• **TASK**:
Go through the data and copy each line where the string "profile" appears.

• **RECORDS FOR THIS TASK**:

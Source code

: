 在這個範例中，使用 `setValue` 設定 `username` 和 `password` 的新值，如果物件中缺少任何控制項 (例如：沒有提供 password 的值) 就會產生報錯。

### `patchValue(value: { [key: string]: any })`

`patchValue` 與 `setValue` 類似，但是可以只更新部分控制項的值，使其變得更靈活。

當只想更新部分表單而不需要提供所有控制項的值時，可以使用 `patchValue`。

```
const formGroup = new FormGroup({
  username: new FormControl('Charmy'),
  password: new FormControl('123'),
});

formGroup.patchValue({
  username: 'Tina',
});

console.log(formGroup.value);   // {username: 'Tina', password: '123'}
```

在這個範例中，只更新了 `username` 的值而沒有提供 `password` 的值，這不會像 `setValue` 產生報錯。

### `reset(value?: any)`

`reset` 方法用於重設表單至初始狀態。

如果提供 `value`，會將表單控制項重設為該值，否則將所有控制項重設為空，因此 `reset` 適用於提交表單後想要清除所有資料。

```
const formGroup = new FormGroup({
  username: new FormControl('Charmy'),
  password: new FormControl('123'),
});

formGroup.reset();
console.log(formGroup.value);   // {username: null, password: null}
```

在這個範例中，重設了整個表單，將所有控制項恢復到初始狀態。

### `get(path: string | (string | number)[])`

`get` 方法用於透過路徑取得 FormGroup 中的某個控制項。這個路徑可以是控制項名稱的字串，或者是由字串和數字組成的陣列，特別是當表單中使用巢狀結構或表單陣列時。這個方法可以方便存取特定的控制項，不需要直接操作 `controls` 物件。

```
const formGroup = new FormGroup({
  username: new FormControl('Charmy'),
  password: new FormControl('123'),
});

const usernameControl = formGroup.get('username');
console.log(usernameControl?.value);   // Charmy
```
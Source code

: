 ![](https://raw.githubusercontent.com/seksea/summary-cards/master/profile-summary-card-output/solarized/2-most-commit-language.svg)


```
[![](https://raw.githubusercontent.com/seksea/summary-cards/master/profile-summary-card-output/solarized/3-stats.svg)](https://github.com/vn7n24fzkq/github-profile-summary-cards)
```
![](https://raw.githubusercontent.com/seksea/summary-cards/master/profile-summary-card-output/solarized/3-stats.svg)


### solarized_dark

• **RESPONSE BELOW**:
: ![](https://raw.githubusercontent.com/seksea/summary-cards/master/profile-summary-card-output/solarized/2-most-commit-language.svg)
[![](https://raw.githubusercontent.com/seksea/summary-cards/master/profile-summary-card-output/solarized/3-stats.svg)](https://github.com/vn7n24fzkq/github-profile-summary-cards)
![](https://raw.githubusercontent.com/seksea/summary-cards/master/profile-summary-card-output/solarized/3-stats.svg)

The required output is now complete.